Our property is nestled just below the towering skyline and there is ample space and quiet for reflection near the creek. From the banks of the creek, you cannot detect how close you are to the city. Buffalo Bayou was a key waterway in the founding of Houston and continues to figure prominently in twenty-first century Houston. In the last three decades many organizations have pulled together to revitalize and transform Buffalo Bayou into a beautiful public greenspace and arts destination. Much of the work has been done on the west side of downtown and now this work is expanding eastward, and with this expansion the near Eastside is experiencing the beginnings of gentrification. Adolescents can see the benefits and negative impacts that growth can bring, arousing both optimism about the future and an awareness of the social responsibility they have to the economically disadvantaged population of long time residents who currently live in a food and retail desert and may soon be displaced because of rising property values and concurrent tax burdens.

Japhet Creek, one of the last remaining spring-fed creeks in Houston, flows directly into Buffalo Bayou, which meanders to the Turning Basin and Ship Channel, home to the Port of Houston. This affords the adolescent a unique grounding in a sense of place. From the early cotton, sugar and rice farming to the global trading hub and petrochemical industry of today, our adolescents investigate Houston’s origins from its humble beginnings to the grandeur of our twenty-firstst century city, which reaches to the exploration of space.


Development: How do urban oral historians who reside in surrounding  urban neighborhoods help adolescent development?

We are inspired as we see the adolescents building their own community on this property and are certain that we are providing them with the most authentically prepared environment possible as the authentic oral historians Jim Ohmart and Eileen Hatcher, former property owners, aroused the history behind the neighborhood. Lastly a permaculture specialist brought out the need for land rehabilitation and water and soil intervention and conservation.
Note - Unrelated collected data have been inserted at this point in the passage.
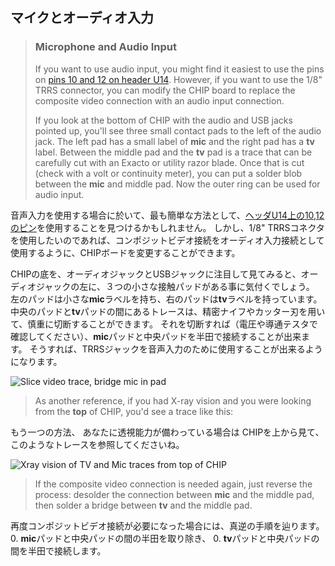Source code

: ## マイクとオーディオ入力
> ### Microphone and Audio Input
> If you want to use audio input, you might find it easiest to use the pins on [pins 10 and 12 on header U14](#pin-headers).
> However, if you want to use the 1/8" TRRS connector, you can modify the CHIP board to replace the composite video connection with an audio input connection.
> 
> If you look at the bottom of CHIP with the audio and USB jacks pointed up, you'll see three small contact pads to the left of the audio jack.
> The left pad has a small label of **mic** and the right pad has a **tv** label.
> Between the middle pad and the **tv** pad is a trace that can be carefully cut with an Exacto or utility razor blade.
> Once that is cut (check with a volt or continuity meter), you can put a solder blob between the **mic** and middle pad.
> Now the outer ring can be used for audio input.  

音声入力を使用する場合に於いて、最も簡単な方法として、[ヘッダU14上の10,12のピン](http://docs.getchip.com/#pin-headers)を使用することを見つけるかもしれません。
しかし、1/8" TRRSコネクタを使用したいのであれば、コンポジットビデオ接続をオーディオ入力接続として使用するように、CHIPボードを変更することができます。

CHIPの底を、オーディオジャックとUSBジャックに注目して見てみると、オーディオジャックの左に、３つの小さな接触パッドがある事に気付くでしょう。
左のパッドは小さな**mic**ラベルを持ち、右のパッドは**tv**ラベルを持っています。
中央のパッドと**tv**パッドの間にあるトレースは、精密ナイフやカッター刃を用いて、慎重に切断することができます。
それを切断すれば（電圧や導通テスタで確認してください）、**mic**パッドと中央パッドを半田で接続することが出来ます。
そうすれば、TRRSジャックを音声入力のために使用することが出来るようになります。

![Slice video trace, bridge mic in pad](./../images/chip_audioinbridge.jpg)

> As another reference, if you had X-ray vision and you were looking from the **top** of CHIP, you'd see a trace like this:

もう一つの方法、
あなたに透視能力が備わっている場合は
CHIPを上から見て、このようなトレースを参照してくださいね。

![Xray vision of TV and Mic traces from top of CHIP](./../images/chip_tvmonxray.jpg)

> If the composite video connection is needed again, just reverse the process: desolder the connection between **mic** and the middle pad, then solder a bridge between **tv** and the middle pad.
 
再度コンポジットビデオ接続が必要になった場合には、真逆の手順を辿ります。
0. **mic**パッドと中央パッドの間の半田を取り除き、
0. **tv**パッドと中央パッドの間を半田で接続します。


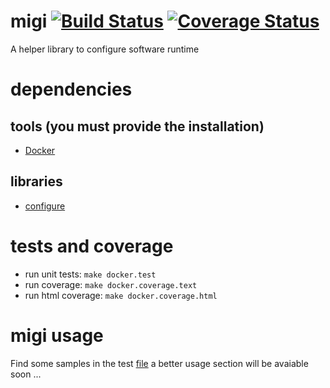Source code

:# migi [![Build Status](https://travis-ci.org/rjansen/migi.svg?branch=master)](https://travis-ci.org/rjansen/migi) [![Coverage Status](https://codecov.io/gh/rjansen/migi/branch/master/graph/badge.svg)](https://codecov.io/gh/rjansen/migi)

A helper library to configure software runtime

# dependencies
## tools (you must provide the installation)
- [Docker](https://www.docker.com/)

## libraries
- [configure](https://github.com/paked/configure)

# tests and coverage
- run unit tests: `make docker.test`
- run coverage: `make docker.coverage.text`
- run html coverage: `make docker.coverage.html`

# migi usage
Find some samples in the test [file](configure_test.go) a better usage section will be avaiable soon ...
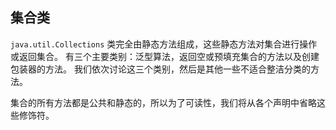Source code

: 


## 集合类

`java.util.Collections` 类完全由静态方法组成，这些静态方法对集合进行操作或返回集合。 有三个主要类别：泛型算法，返回空或预填充集合的方法以及创建包装器的方法。 我们依次讨论这三个类别，然后是其他一些不适合整洁分类的方法。

集合的所有方法都是公共和静态的，所以为了可读性，我们将从各个声明中省略这些修饰符。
Urban programs innovated ideas that, when placed in a rural setting, were revisited and survived well: elements of humanities, emphasis on the seminar, the cabaret/coffee shop, the whole class council, mathematics, experience-based creative expression, key experiences, the adolescent three-period lesson, etc. In an evolutionary sense, the urban programs have had more time for curriculum focus simply because they do not have farms to tend. That freedom from practical chores makes the urban program a critical testing ground for new ideas that emerge from the land-based programs in a boarding school context and from revisiting Montessori’s ideas.

But the curriculum work must rally around common principles such as a list of agreed-upon essentials suggested above. What results would come from developing common principles from the start that are derived from Montessori writings?

1.      Urban and land-based programs would communicate without judgment.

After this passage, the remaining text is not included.